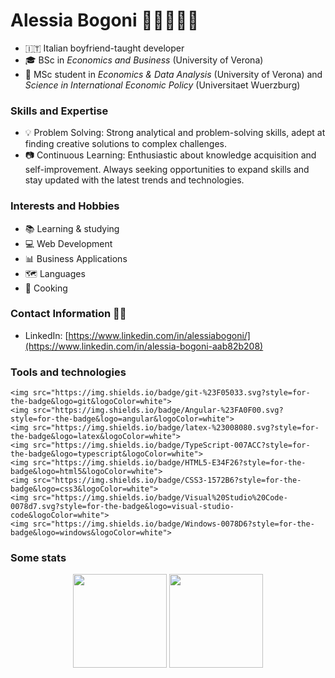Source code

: 

# Alessia Bogoni 👩🏼‍💻🐝🍔

- 🇮🇹     Italian boyfriend-taught developer
- 🎓 BSc in _Economics and Business_ (University of Verona)
- 🧮 MSc student in _Economics & Data Analysis_ (University of Verona) and _Science in International Economic Policy_ (Universitaet Wuerzburg)



### Skills and Expertise 

- 💡    Problem Solving: Strong analytical and problem-solving skills, adept at finding creative solutions to complex challenges.
- 📷   Continuous Learning: Enthusiastic about knowledge acquisition and self-improvement. Always seeking opportunities to expand skills and stay updated with the latest trends and technologies.



### Interests and Hobbies 

- 📚 Learning & studying
- 💻 Web Development
- 📊 Business Applications
- 🗺 Languages 
- 🍔 Cooking




### Contact Information 📧🔗

- LinkedIn: [https://www.linkedin.com/in/alessiabogoni/](https://www.linkedin.com/in/alessia-bogoni-aab82b208)




### Tools and technologies
<p align="center">
   
    <img src="https://img.shields.io/badge/git-%23F05033.svg?style=for-the-badge&logo=git&logoColor=white">
    <img src="https://img.shields.io/badge/Angular-%23FA0F00.svg?style=for-the-badge&logo=angular&logoColor=white">
    <img src="https://img.shields.io/badge/latex-%23008080.svg?style=for-the-badge&logo=latex&logoColor=white">
    <img src="https://img.shields.io/badge/TypeScript-007ACC?style=for-the-badge&logo=typescript&logoColor=white">
    <img src="https://img.shields.io/badge/HTML5-E34F26?style=for-the-badge&logo=html5&logoColor=white">
    <img src="https://img.shields.io/badge/CSS3-1572B6?style=for-the-badge&logo=css3&logoColor=white">
    <img src="https://img.shields.io/badge/Visual%20Studio%20Code-0078d7.svg?style=for-the-badge&logo=visual-studio-code&logoColor=white">
    <img src="https://img.shields.io/badge/Windows-0078D6?style=for-the-badge&logo=windows&logoColor=white">
</p>




### Some stats
<p align="center">
    <img src="https://github-readme-stats.vercel.app/api/top-langs/?username=AlessiaBogoni&layout=compact" height="150">
    <img src="https://github-readme-stats.vercel.app/api?username=AlessiaBogoni&show_icons=true&rank_icon=percentile" height="150">
</p>


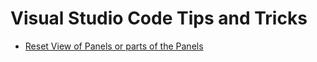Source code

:# Visual Studio Code Tips and Tricks

- [Reset View of Panels or parts of the Panels](ResetViewLocations.md)
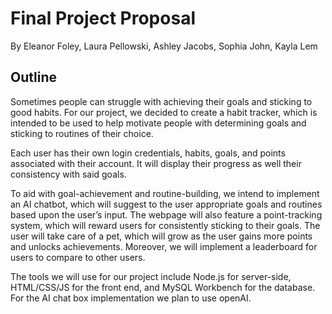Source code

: # Final Project Proposal
By Eleanor Foley, Laura Pellowski, Ashley Jacobs, Sophia John, Kayla Lem

## Outline
Sometimes people can struggle with achieving their goals and sticking to good habits. For our project, we decided to create a habit tracker, which is intended to be used to help motivate people with determining goals and sticking to routines of their choice.

Each user has their own login credentials, habits, goals, and points associated with their account. It will display their progress as well their consistency with said goals.

To aid with goal-achievement and routine-building, we intend to implement an AI chatbot, which will suggest to the user appropriate goals and routines based upon the user’s input. The webpage will also feature a point-tracking system, which will reward users for consistently sticking to their goals. The user will take care of a pet, which will grow as the user gains more points and unlocks achievements. Moreover, we will implement a leaderboard for users to compare to other users.
	
The tools we will use for our project include Node.js for server-side, HTML/CSS/JS for the front end, and MySQL Workbench for the database. For the AI chat box implementation we plan to use openAI.

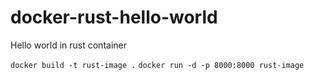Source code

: # docker-rust-hello-world
Hello world in rust container

`docker build -t rust-image .`
`docker run -d -p 8000:8000 rust-image`

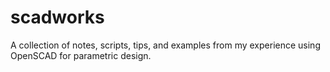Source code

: # scadworks
A collection of notes, scripts, tips, and examples from my experience using OpenSCAD for parametric design.  
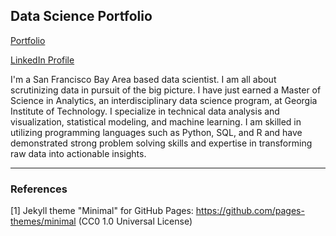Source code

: ## Data Science Portfolio
<a href="https://joannarashid.github.io/portfolio/">Portfolio</a>

<a href="https://www.linkedin.com/in/joannarashid/">LinkedIn Profile</a>

I'm a San Francisco Bay Area based data scientist. I am all about scrutinizing data in pursuit of the big picture. I have just earned a Master of Science in Analytics, an interdisciplinary data science program, at Georgia Institute of Technology. I specialize in technical data analysis and visualization, statistical modeling, and machine learning. I am skilled in utilizing programming languages such as Python, SQL, and R and have demonstrated strong problem solving skills and expertise in transforming raw data into actionable insights.
___

### References

[1] Jekyll theme "Minimal" for GitHub Pages: https://github.com/pages-themes/minimal (CC0 1.0 Universal License)

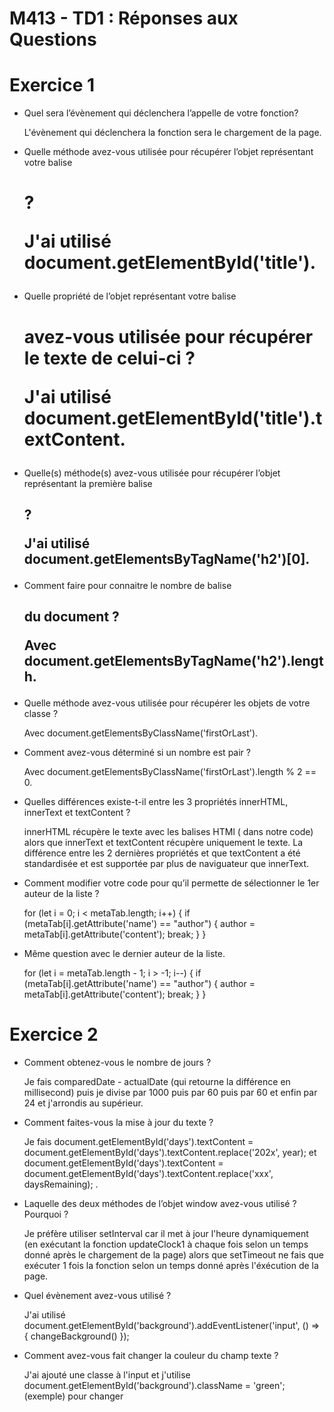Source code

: # M413 - TD1 : Réponses aux Questions

# Exercice 1
-  Quel sera l’évènement qui déclenchera l’appelle de votre fonction?

    L'évènement qui déclenchera la fonction sera le chargement de la page.

- Quelle méthode avez-vous utilisée pour récupérer l’objet représentant votre balise <h1>?

    J'ai utilisé document.getElementById('title').

-  Quelle propriété de l’objet représentant votre balise <h1> avez-vous utilisée pour récupérer le texte de celui-ci ?

    J'ai utilisé document.getElementById('title').textContent.

-  Quelle(s) méthode(s) avez-vous utilisée pour récupérer l’objet représentant la première balise <h2> ?

    J'ai utilisé document.getElementsByTagName('h2')[0].

-  Comment faire pour connaitre le nombre de balise <h2> du document ?

    Avec document.getElementsByTagName('h2').length.

-  Quelle méthode avez-vous utilisée pour récupérer les objets de votre classe ?
    
    Avec document.getElementsByClassName('firstOrLast').

-  Comment avez-vous déterminé si un nombre est pair ?

    Avec document.getElementsByClassName('firstOrLast').length % 2 == 0.

- Quelles différences existe-t-il entre les 3 propriétés innerHTML, innerText et textContent ?

    innerHTML récupère le texte avec les balises HTMl (<span> dans notre code) alors que innerText et textContent récupère uniquement le texte. La différence entre les 2 dernières propriétés et que textContent a été standardisée et est supportée par plus de naviguateur que innerText.

- Comment modifier votre code pour qu’il permette de sélectionner le 1er auteur de la liste ?

    for (let i = 0; i < metaTab.length; i++) {
		if (metaTab[i].getAttribute('name') == "author") {
			author = metaTab[i].getAttribute('content');
			break;
		}
	}

- Même question avec le dernier auteur de la liste.

    for (let i = metaTab.length - 1; i > -1; i--) {
		if (metaTab[i].getAttribute('name') == "author") {
			author = metaTab[i].getAttribute('content');
			break;
		}
	}

# Exercice 2
- Comment obtenez-vous le nombre de jours ?

    Je fais comparedDate - actualDate (qui retourne la différence en millisecond) puis je divise par 1000 puis par 60 puis par 60 et enfin par 24 et j'arrondis au supérieur.

- Comment faites-vous la mise à jour du texte ?

    Je fais  document.getElementById('days').textContent = document.getElementById('days').textContent.replace('202x', year); et document.getElementById('days').textContent = document.getElementById('days').textContent.replace('xxx', daysRemaining); .

- Laquelle des deux méthodes de l’objet window avez-vous utilisé ? Pourquoi ?

    Je préfère utiliser setInterval car il met à jour l'heure dynamiquement (en exécutant la fonction updateClock1 à chaque fois selon un temps donné après le chargement de la page) alors que setTimeout ne fais que exécuter 1 fois la fonction selon un temps donné après l'éxécution de la page.

-  Quel évènement avez-vous utilisé ?

    J'ai utilisé document.getElementById('background').addEventListener('input', () => { changeBackground() });

- Comment avez-vous fait changer la couleur du champ texte ?

    J'ai ajouté une classe à l'input et j'utilise document.getElementById('background').className = 'green'; (exemple) pour changer

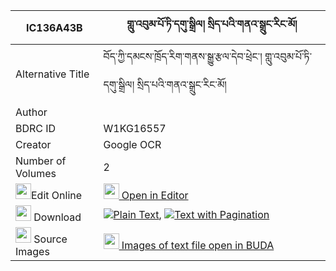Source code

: |IC136A43B|གླུ་འབུམ་པོ་ཏི་དགུ་སྒྲིལ། སྲིད་པའི་གནའ་སྒྲུང་རིང་མོ། 
| --- | --- 
|Alternative Title |བོད་ཀྱི་དམངས་ཁྲོད་རིག་གནས་སྒྱུ་རྩལ་དེབ་ཕྲེང་། གླུ་འབུམ་པོ་ཏི་དགུ་སྒྲིལ། སྲིད་པའི་གནའ་སྒྲུང་རིང་མོ།
|Author | 
|BDRC ID | W1KG16557
|Creator | Google OCR
|Number of Volumes| 2
|<img width="25" src="https://img.icons8.com/color/25/000000/edit-property.png">Edit Online| [<img width="25" src="https://avatars.githubusercontent.com/u/45091458?s=200&v=4"> Open in Editor](http://editor.openpecha.org/IC136A43B)
|<img width="25" src="https://img.icons8.com/fluent/48/000000/download-2.png"/>  Download | [![](https://img.icons8.com/color/20/000000/txt.png)Plain Text](https://github.com/Openpecha/IC136A43B/releases/download/v2/lu_bum_poti_gu_dril_sipa_i_na__plain_IC136A43B.zip), [![](https://img.icons8.com/color/20/000000/txt.png)Text with Pagination](https://github.com/Openpecha/IC136A43B/releases/download/v2/lu_bum_poti_gu_dril_sipa_i_na__pages_IC136A43B.zip)
|<img width="25" src="https://img.icons8.com/plasticine/100/000000/pictures-folder.png"/>  Source Images | [<img width="25" src="https://library.bdrc.io/icons/BUDA-small.svg"> Images of text file open in BUDA](https://library.bdrc.io/show/bdr:W1KG16557)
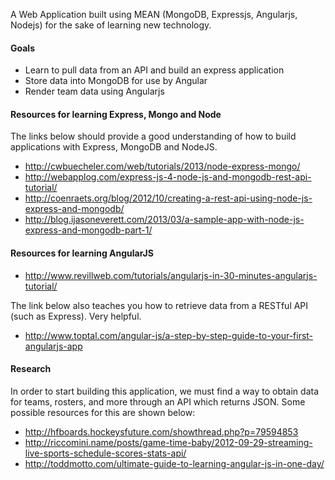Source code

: A Web Application built using MEAN (MongoDB, Expressjs, Angularjs, Nodejs) for the sake of learning new technology.

#### Goals
* Learn to pull data from an API and build an express application
* Store data into MongoDB for use by Angular
* Render team data using Angularjs

#### Resources for learning Express, Mongo and Node

The links below should provide a good understanding of how to build applications with Express, MongoDB and NodeJS.

* http://cwbuecheler.com/web/tutorials/2013/node-express-mongo/
* http://webapplog.com/express-js-4-node-js-and-mongodb-rest-api-tutorial/
* http://coenraets.org/blog/2012/10/creating-a-rest-api-using-node-js-express-and-mongodb/
* http://blog.ijasoneverett.com/2013/03/a-sample-app-with-node-js-express-and-mongodb-part-1/

#### Resources for learning AngularJS

* http://www.revillweb.com/tutorials/angularjs-in-30-minutes-angularjs-tutorial/

The link below also teaches you how to retrieve data from a RESTful API (such as Express). Very helpful. 

* http://www.toptal.com/angular-js/a-step-by-step-guide-to-your-first-angularjs-app

#### Research 

In order to start building this application, we must find a way to obtain data for teams, rosters, and more through an API which returns JSON. Some possible resources for this are shown below:

* http://hfboards.hockeysfuture.com/showthread.php?p=79594853
* http://riccomini.name/posts/game-time-baby/2012-09-29-streaming-live-sports-schedule-scores-stats-api/
* http://toddmotto.com/ultimate-guide-to-learning-angular-js-in-one-day/
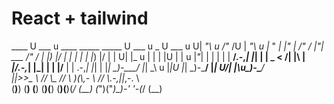 # React + tailwind

  ____    U  ___ u   ____      _____    _____   U  ___ u   _                U  ___ u 
U|  _"\ u  \/"_ \/U |  _"\ u  |_ " _|  |" ___|   \/"_ \/  |"|        ___     \/"_ \/ 
\| |_) |/  | | | | \| |_) |/    | |   U| |_  u   | | | |U | | u     |_"_|    | | | | 
 |  __/.-,_| |_| |  |  _ <     /| |\  \|  _|/.-,_| |_| | \| |/__     | | .-,_| |_| | 
 |_|    \_)-\___/   |_| \_\   u |_|U   |_|    \_)-\___/   |_____|  U/| |\u\_)-\___/  
 ||>>_       \\     //   \\_  _// \\_  )(\\,-      \\     //  \\.-,_|___|_,-.  \\    
(__)__)     (__)   (__)  (__)(__) (__)(__)(_/     (__)   (_")("_)\_)-' '-(_/  (__)   
                                                                                     
                                                                                     
                                                                                     

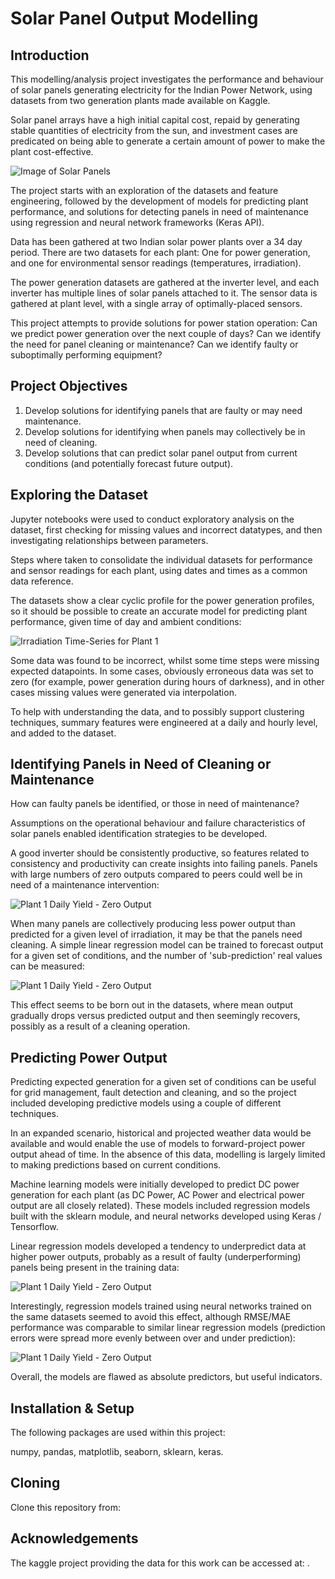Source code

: # Solar Panel Output Modelling

Introduction
---

This modelling/analysis project investigates the performance and behaviour of solar panels generating electricity for the Indian Power Network, using datasets from two generation plants made available on Kaggle.

Solar panel arrays have a high initial capital cost, repaid by generating stable quantities of electricity from the sun, and investment cases are predicated on being able to generate a certain amount of power to make the plant cost-effective. 

![Image of Solar Panels](https://github.com/PMetcalf/solar-power-generation-project/blob/master/Miscellaneous/solar_panel_low_res_201110.jpg)

The project starts with an exploration of the datasets and feature engineering, followed by the development of models for predicting plant performance, and solutions for detecting panels in need of maintenance using regression and neural network frameworks (Keras API). 

Data has been gathered at two Indian solar power plants over a 34 day period. There are two datasets for each plant: One for power generation, and one for environmental sensor readings (temperatures, irradiation). 

The power generation datasets are gathered at the inverter level, and each inverter has multiple lines of solar panels attached to it. The sensor data is gathered at plant level, with a single array of optimally-placed sensors.

This project attempts to provide solutions for power station operation: Can we predict power generation over the next couple of days? Can we identify the need for panel cleaning or maintenance? Can we identify faulty or suboptimally performing equipment? 

Project Objectives
---

1. Develop solutions for identifying panels that are faulty or may need maintenance.
2. Develop solutions for identifying when panels may collectively be in need of cleaning.
3. Develop solutions that can predict solar panel output from current conditions (and potentially forecast future output).

Exploring the Dataset
---

Jupyter notebooks were used to conduct exploratory analysis on the dataset, first checking for missing values and incorrect datatypes, and then investigating relationships between parameters.

Steps where taken to consolidate the individual datasets for performance and sensor readings for each plant, using dates and times as a common data reference.

The datasets show a clear cyclic profile for the power generation profiles, so it should be possible to create an accurate model for predicting plant performance, given time of day and ambient conditions:

![Irradiation Time-Series for Plant 1](https://github.com/PMetcalf/solar-power-generation-project/blob/master/Reports/Figures/WJ_Irradiation_Scatter_Plant1_2021_07_12-16_57_15.jpg)

Some data was found to be incorrect, whilst some time steps were missing expected datapoints. In some cases, obviously erroneous data was set to zero (for example, power generation during hours of darkness), and in other cases missing values were generated via interpolation.

To help with understanding the data, and to possibly support clustering techniques, summary features were engineered at a daily and hourly level, and added to the dataset.

Identifying Panels in Need of Cleaning or Maintenance
---

How can faulty panels be identified, or those in need of maintenance?

Assumptions on the operational behaviour and failure characteristics of solar panels enabled identification strategies to be developed.

A good inverter should be consistently productive, so features related to consistency and productivity can create insights into failing panels. Panels with large numbers of zero outputs compared to peers could well be in need of a maintenance intervention:

![Plant 1 Daily Yield - Zero Output](https://github.com/PMetcalf/solar-power-generation-project/blob/master/Reports/Figures/WJ_Plant1_Avg_Daily_Yield_Zero_Output_2021_07_14-10_48_21.jpg)

When many panels are collectively producing less power output than predicted for a given level of irradiation, it may be that the panels need cleaning. A simple linear regression model can be trained to forecast output for a given set of conditions, and the number of 'sub-prediction' real values can be measured:

![Plant 1 Daily Yield - Zero Output](https://github.com/PMetcalf/solar-power-generation-project/blob/master/Reports/Figures/WJ_Plant1_Avg_DC_Power_Prediction_2021_07_14-10_49_17.jpg)

This effect seems to be born out in the datasets, where mean output gradually drops versus predicted output and then seemingly recovers, possibly as a result of a cleaning operation.

Predicting Power Output
---

Predicting expected generation for a given set of conditions can be useful for grid management, fault detection and cleaning, and so the project included developing predictive models using a couple of different techniques.

In an expanded scenario, historical and projected weather data would be available and would enable the use of models to forward-project power output ahead of time. In the absence of this data, modelling is largely limited to making predictions based on current conditions. 

Machine learning models were initially developed to predict DC power generation for each plant (as DC Power, AC Power and electrical power output are all closely related). These models included regression models built with the sklearn module, and neural networks developed using Keras / Tensorflow.

Linear regression models developed a tendency to underpredict data at higher power outputs, probably as a result of faulty (underperforming) panels being present in the training data:

![Plant 1 Daily Yield - Zero Output](https://github.com/PMetcalf/solar-power-generation-project/blob/master/Reports/Figures/WJ_LinReg_Plant1_Error_Plot_2021_06_08-10_10_47.jpg)

Interestingly, regression models trained using neural networks trained on the same datasets seemed to avoid this effect, although RMSE/MAE performance was comparable to similar linear regression models (prediction errors were spread more evenly between over and under prediction):

![Plant 1 Daily Yield - Zero Output](https://github.com/PMetcalf/solar-power-generation-project/blob/master/Reports/Figures/WJ_MLP_Opt_Pt1_Prediction_Error_2021_07_14-11_18_29.jpg)

Overall, the models are flawed as absolute predictors, but useful indicators. 

Installation & Setup
---

The following packages are used within this project:

numpy, pandas, matplotlib, seaborn, sklearn, keras.

Cloning
---

Clone this repository from: 

Acknowledgements
---

The kaggle project providing the data for this work can be accessed at: .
──────────────────────────────
▸ DIRECTIONS FOR THIS TASK: State the number of lines in these entries where the word "possibly" occurs, without any other words.

▸ EXERCISE RESULT: 2